Wejherowo is a town in Gdańsk Pomerania, northern Poland, with 47,435 inhabitants (2007). It has been the capital of Wejherowo County in Pomeranian Voivodeship since 1999; previously, it was a town in Gdańsk Voivodeship (1975–1998).
Wejherowo was founded in 1643 as "Wejher's Freedom" (Polish Wola Wejherowska), by the voivode of the Malbork Voivodeship, and ardent Polish patriot, Jakub Wejher. According to the founder's will, the citizens of the new settlement were to possess the same city rights as other towns in the region, hence the place granted Kulm law. The town's privileges, received in 1655, were confirmed by King John II Casimir Vasa of Poland on the Reichstag.
Wejher, who survived the Smolensk War, built two churches in the new settlement (The Holy Trinity and Saint Ann). He also brought in Franciscan fathers, built a monastery, and founded the Calvary of Wejherowo, consisting of 26 chapels, aligned along the border of the town forest, which were built during 1646–55. According to the founder's written statement of 1655, all honorable persons, independent of their nationality, were invited to become citizens of the new settlement if they would pay a citizen fee of ten gulden each.
In the First Partition of Poland in 1772, in which the Kingdom of Prussia annexed Pomerelia, the town was incorporated into the Kingdom, and administered within the new province of West Prussia. Its name in German changed to Neustadt in Westpreußen. The affix "in West Prussia" was added to the town's name in order to avoid confusion with a number of other towns carrying the same name. Decisive factors which boosted the development of the town in the 19th century were the 1818 establishment of Landkreis Neustadt, an administrative district, and the construction of the Danzig (Gdańsk) – Stettin (Szczecin) railway line, to which Neustadt was connected with a train station in 1870. Neustadt became part of the German Empire in 1871 during the Prussian-led unification of Germany. During the second half of the 19th century, a significant number of Jewish families from the region began migrating to Syracuse, New York, including the renowned Shubert theatrical family. The Poles formed 59,3% of population in the district area of the city around this time.

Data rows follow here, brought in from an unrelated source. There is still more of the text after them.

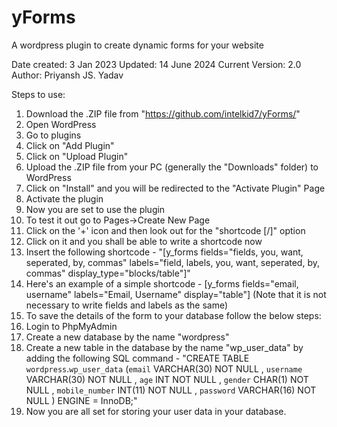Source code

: # yForms
A wordpress plugin to create dynamic forms for your website

Date created: 3 Jan 2023
Updated: 14 June 2024
Current Version: 2.0
Author: Priyansh JS. Yadav

Steps to use:
1. Download the .ZIP file from "https://github.com/intelkid7/yForms/"
2. Open WordPress
3. Go to plugins
4. Click on "Add Plugin"
5. Click on "Upload Plugin"
6. Upload the .ZIP file from your PC (generally the "Downloads" folder) to WordPress
7. Click on "Install" and you will be redirected to the "Activate Plugin" Page
8. Activate the plugin
9. Now you are set to use the plugin
10. To test it out go to Pages->Create New Page
11. Click on the '+' icon and then look out for the "shortcode [/]" option
12. Click on it and you shall be able to write a shortcode now
13. Insert the following shortcode - "[y_forms fields="fields, you, want, seperated, by, commas" labels="field, labels, you, want, seperated, by, commas" display_type="blocks/table"]"
14. Here's an example of a simple shortcode - [y_forms fields="email, username" labels="Email, Username" display="table"] (Note that it is not necessary to write fields and labels as the same)
15. To save the details of the form to your database follow the below steps:
16. Login to PhpMyAdmin
17. Create a new database by the name "wordpress"
18. Create a new table in the database by the name "wp_user_data" by adding the following SQL command - "CREATE TABLE `wordpress`.`wp_user_data` (`email` VARCHAR(30) NOT NULL , `username` VARCHAR(30) NOT NULL , `age` INT NOT NULL , `gender` CHAR(1) NOT NULL , `mobile_number` INT(11) NOT NULL , `password` VARCHAR(16) NOT NULL ) ENGINE = InnoDB;"
19. Now you are all set for storing your user data in your database.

In 1905 "Neustadt" had a Protestant church, two Catholic churches, a synagogue, a grammar school, a preparatory school for a training college for school teachers, a training college for evangelical school teachers, a mental asylum, a local court, a forest office, cigarette factories, sawmills, a brewery, a cattle trade and wood trade as well as grain trade. During the Partitions the German authorities led a systemic campaign of Germanization against local the Polish and Kashubian populations, which resisted by organizing the secret patriotic organization Zwiazek Filomatow, distributing the Polish newspaper Gazeta Gdanska, and by establishing various local economic initiatives
Until 1919 Neustadt belonged to the administrative district of Regierungsbezirk Danzig in the Province of West Prussia in Germany. After World War I the town was integrated into the Second Polish Republic. Wejherowo was the capital of Wejherowo County in Pomeranian Voivodeship, becoming a headquarters of state administration responsible for the maritime economy. After the invasion of Poland at the beginning World War II, Wejherowo was annexed by the Third Reich and became part of Regierungsbezirk Danzig in the province of Reichsgau Danzig-West Prussia.
Most of the town's Jewish community was murdered by the Nazis during the war, while many local Poles were also victims of the Nazi extermination policy. The nearby village of Piaśnica Wielka was the site of a mass murder where about 12,000 Poles were shot in 1939. During World War II Neustadt was occupied by the Red Army. After the end of war, in 1945, Neustadt was placed under Polish administration under its Polish name Wejherowo.